2011年5月4日水曜日

ユダヤ人と焼肉えびす




 『そうよね。絶対うちよぉ。』
 『そうだよ。だって、急に痛くなったんでしょ。』



 控え室で、ウエイトレスの女性達がホールで騒ぎとなった事件を話し合っていました。ここは、レストラン従業員の休息室です。3畳半位の部屋に畳が敷いてあります。レストラン従業員が、休息を取る場所になっています。煙草を吸ったり、雑談する場所です。そんな部屋から、彼女達の憤った声が漏れてきます。

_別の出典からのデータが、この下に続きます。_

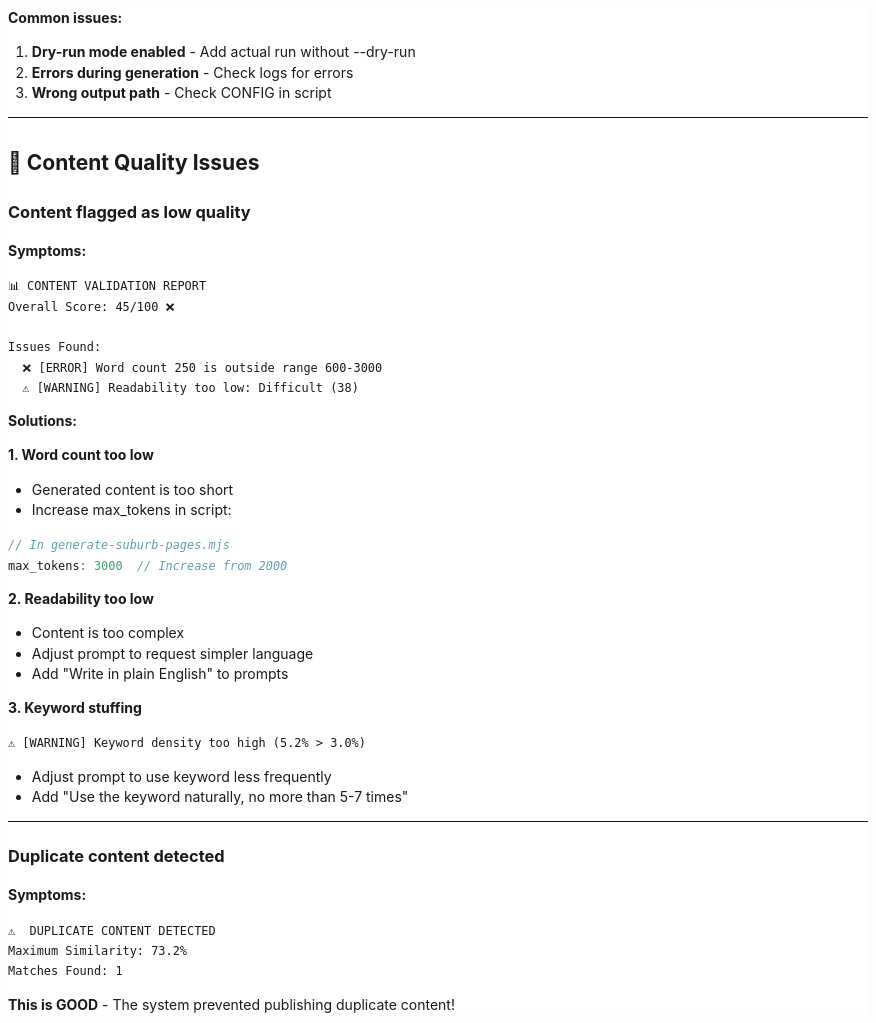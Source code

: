 **Common issues:**
1. **Dry-run mode enabled** - Add actual run without --dry-run
2. **Errors during generation** - Check logs for errors
3. **Wrong output path** - Check CONFIG in script

---

## 📝 Content Quality Issues

### Content flagged as low quality

**Symptoms:**
```
📊 CONTENT VALIDATION REPORT
Overall Score: 45/100 ❌

Issues Found:
  ❌ [ERROR] Word count 250 is outside range 600-3000
  ⚠️ [WARNING] Readability too low: Difficult (38)
```

**Solutions:**

**1. Word count too low**
- Generated content is too short
- Increase max_tokens in script:
```javascript
// In generate-suburb-pages.mjs
max_tokens: 3000  // Increase from 2000
```

**2. Readability too low**
- Content is too complex
- Adjust prompt to request simpler language
- Add "Write in plain English" to prompts

**3. Keyword stuffing**
```
⚠️ [WARNING] Keyword density too high (5.2% > 3.0%)
```
- Adjust prompt to use keyword less frequently
- Add "Use the keyword naturally, no more than 5-7 times"

---

### Duplicate content detected

**Symptoms:**
```
⚠️  DUPLICATE CONTENT DETECTED
Maximum Similarity: 73.2%
Matches Found: 1
```

**This is GOOD** - The system prevented publishing duplicate content!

 レストランのホールとカウンターの間にある通路で、1人の女性客が、レストランの女性店長に苦情を捲くし立てています。女性客は上等そうな厚手の生地の洋服を着ています。顔の形や身に付けている雰囲気から、ちょっと裕福な家の人のようです。その、お客さんの言葉に耳を傾けて、しきりに頭を前後に振っりながら身振り手振りを交えて応対する小太りの女性店長です。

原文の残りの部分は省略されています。